Cornish Lass a piece of Newlyn history is free to a good home if someone wants to take on a small restoration challenge...

the extent to which the harbour dries out revealed...


work continues of the outdoor seating area for the harbour's latest eating venture...


that's a lovely shade of turquoise on Plugger's inshore trawler Shiralee


which would no doubt have appealed to the half dozen artists enjoying a day's painting on the Old harbour...


the Canner's slip is a hive of activity these days...,


a  brace of local lifeboats...


looks more like some muddy estuary at low water...



the never-ending job of gill net repair, small comfort for the non-EU workers who live aboard their boats for the duration of their time fishing in the UK, once, the port had a Fishermen's Mission building with rooms, showers, canteen and recreation room...

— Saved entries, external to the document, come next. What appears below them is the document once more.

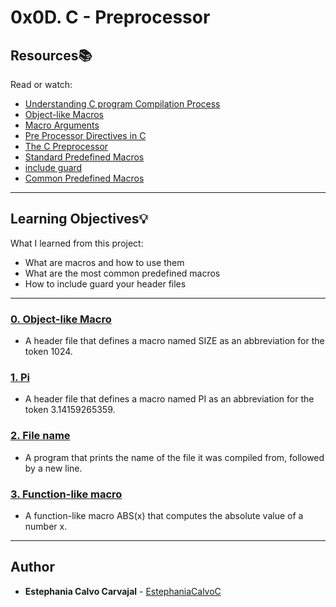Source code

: # 0x0D. C - Preprocessor

## Resources:books:
Read or watch:
* [Understanding C program Compilation Process](https://intranet.hbtn.io/rltoken/UlmUG7PSamY2_qL6xze6wg)
* [Object-like Macros](https://intranet.hbtn.io/rltoken/KAqnlwAvPZ84KI2JFlJpSg)
* [Macro Arguments](https://intranet.hbtn.io/rltoken/cJyU0mmGRx_Wd9x8WwygOQ)
* [Pre Processor Directives in C](https://intranet.hbtn.io/rltoken/A5176irunoejPUjwT3pFCQ)
* [The C Preprocessor](https://intranet.hbtn.io/rltoken/lgohqkU5DlzUBkO2MeMmHA)
* [Standard Predefined Macros](https://intranet.hbtn.io/rltoken/C47iIZ3tGug6sklTB7hT_Q)
* [include guard](https://intranet.hbtn.io/rltoken/sqLUMtBCgAAXVdhIaVoaWQ)
* [Common Predefined Macros](https://intranet.hbtn.io/rltoken/fJJUPJ-zZXlh3db00FEsJw)

---
## Learning Objectives:bulb:
What I learned from this project:

* What are macros and how to use them
* What are the most common predefined macros
* How to include guard your header files

---

### [0. Object-like Macro](./0-object_like_macro.h)
* A header file that defines a macro named SIZE as an abbreviation for the token 1024.


### [1. Pi](./1-pi.h)
* A header file that defines a macro named PI as an abbreviation for the token 3.14159265359.


### [2. File name](./2-main.c)
* A program that prints the name of the file it was compiled from, followed by a new line.


### [3. Function-like macro](./3-function_like_macro.h)
* A function-like macro ABS(x) that computes the absolute value of a number x.

<!---
### [4. SUM](./4-sum.h)
* Write a function-like macro SUM(x, y) that computes the sum of the numbers x and y.
-->
---

## Author
* **Estephania Calvo Carvajal** - [EstephaniaCalvoC](https://github.com/EstephaniaCalvoC)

now all they have is this tiny ex-office which has now been commandeered by the Newlyn Export Office...


Newlyn's resident seal is not likely to be fed any mackerel any time soon this morning...



as these rather rare fish are currently making around £12 a kilo when they appear on the market...


today's market brings a good mix of quality inshore fish like these grey mullet...


John Dory...


stunning wrasse, which make for great sashimi dishes...


with no netters landing (they don't fish over big spring tides) there were precious few hake on the market, this single jumbo hake was caught by Tom on the harvest reaper...


top species by weight landed by the beam trawl fleet like the Enterprise are Cornish (megrim) sole

along with the odd tub gurnard...


young Mr Smart displays a similar countenance to that of the cheerful looking John Dory he is holding

Dover sole come next in valur to the beam trawl fleet but ICES Area VII quota is scarce, much of it in Belgian and Dutch hands...


every trawlerman loves to see these beauties fall from the cod end at hauling time...


as ever, pristine whiting from the Spirited Lady II


anyone would think it was the middle of winter...


now where did that box of large pollack go?..


this visiting Dutch yacht is due to come out of the water for repairs at the Sandy Cove Boatyard - just goes to show - "build it and they will come"...


Ocean Queen, sadly, there are fewer and fewer of these classically lined Cornish designed and built wooden toshers plying their trade around the coast these days - GRP rules the day. The knock-on effect is a decrease in the superior boat-building skills that are inevitably dying out too.